We have found out they like stories that deal with identity that in some ways give them an identity. So articles about Trump, Brexit, Black Lives Matter, whether you approve or oppose those things, help clarify your identity.  So people read them.

An article about the nuances of Joe Biden’s climate policy it doesn’t have that identity appeal so it will be less well-read. And so elite media fixated on trump for years and he drove the news agenda.

And once the media are in a position of debating whether a falsehood is true, truth has already lost because “post-live” fact-checking rarely has the impact of the original lie.

This leads to a situation where “what’s popular” trumps “what’s true”. And the polarisation that follows invokes some intolerance of the reporting of ‘non liberal’ matters within liberalised readerships of the NYT, The Economist and the FT.

But there’s been a change since November, in the US at least:

Happily I think we’ve learned during this era how to cover lies. It’s taken too long, but since the election in the US the media has stopped repeating Trump’s lies about election fraud. They don’t specify his claims in detail and take them seriously.

They just say the President repeated his baseless claims.

What’s happening too late is that newspapers are adopting a kind of legal, scientific model of truth. You can’t walk into a law court and just make unsubstantiated claims without any evidence. You can’t do that in a scientific journal either.

I think newspapers are starting to function that way too. You cannot come into our pages and make claims without any evidence that vaccines don’t work or climate change doesn’t exist. We no longer print that kind of stuff.

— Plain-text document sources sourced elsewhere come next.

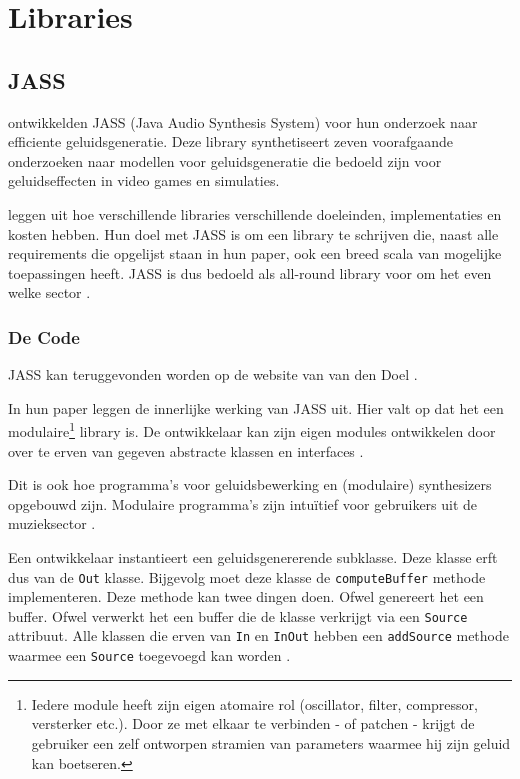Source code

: \section{Libraries}

\subsection{JASS}

\textcite{jass} ontwikkelden JASS (Java Audio Synthesis System) voor hun onderzoek naar efficiente geluidsgeneratie. Deze library synthetiseert zeven voorafgaande onderzoeken naar modellen voor geluidsgeneratie die bedoeld zijn voor geluidseffecten in video games en simulaties. 

\textcite{jass} leggen uit hoe verschillende libraries verschillende doeleinden, implementaties en kosten hebben. Hun doel met JASS is om een library te schrijven die, naast alle requirements die opgelijst staan in hun paper, ook een breed scala van mogelijke toepassingen heeft. JASS is dus bedoeld als all-round library voor om het even welke sector \autocite{jass}.

\subsubsection*{De Code}
\label{sec:jass_code}

JASS kan teruggevonden worden op de website van van den Doel \autocite{jasscode}.

In hun paper leggen \textcite{jass} de innerlijke werking van JASS uit. Hier valt op dat het een modulaire\footnote{Iedere module heeft zijn eigen atomaire rol (oscillator, filter, compressor, versterker etc.). Door ze met elkaar te verbinden - of patchen - krijgt de gebruiker een zelf ontworpen stramien van parameters waarmee hij zijn geluid kan boetseren.} library is. De ontwikkelaar kan zijn eigen modules ontwikkelen door over te erven van gegeven abstracte klassen en interfaces  \autocite{jass}. 

Dit is ook hoe programma's voor geluidsbewerking en (modulaire) synthesizers opgebouwd zijn. Modulaire programma's zijn intuïtief voor gebruikers uit de muzieksector \autocite{bartvincent}.

Een ontwikkelaar instantieert een geluidsgenererende subklasse. Deze klasse erft dus van de \verb+Out+ klasse. Bijgevolg moet deze klasse de \verb+computeBuffer+ methode implementeren. Deze methode kan twee dingen doen. Ofwel genereert het een buffer. Ofwel verwerkt het een buffer die de klasse verkrijgt via een \verb+Source+ attribuut. Alle klassen die erven van \verb+In+ en \verb+InOut+ hebben een \verb+addSource+ methode waarmee een \verb+Source+ toegevoegd kan worden \autocite{jass}.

One of the great affordances of the Trump era was for the rest of us to indulge ourselves in the illusion this was a US disease (which of course it is). But as Kuper has noted that what’s popular has been more likely to take in European papers too.

Political lying, according to one of Ireland’s most revered broadcasters, has been an established part of Ireland’s own media landscape for years, with journalists unable to figure out how to work around it.

The solution, Kuper suggest, is to reduce reliance on “politicians giving their spin” and more on hearing from the likes of lorry drivers, trade negotiators, and exporters. In other words, we need more analysis, and less opinion or spin.

In cutting down reliance on the he said/she said (or worse) stenographising of politicians, journalists can incentivise politicians to tell the actual truth and thus enhance trust and reputation and underline the legitimacy of both professions.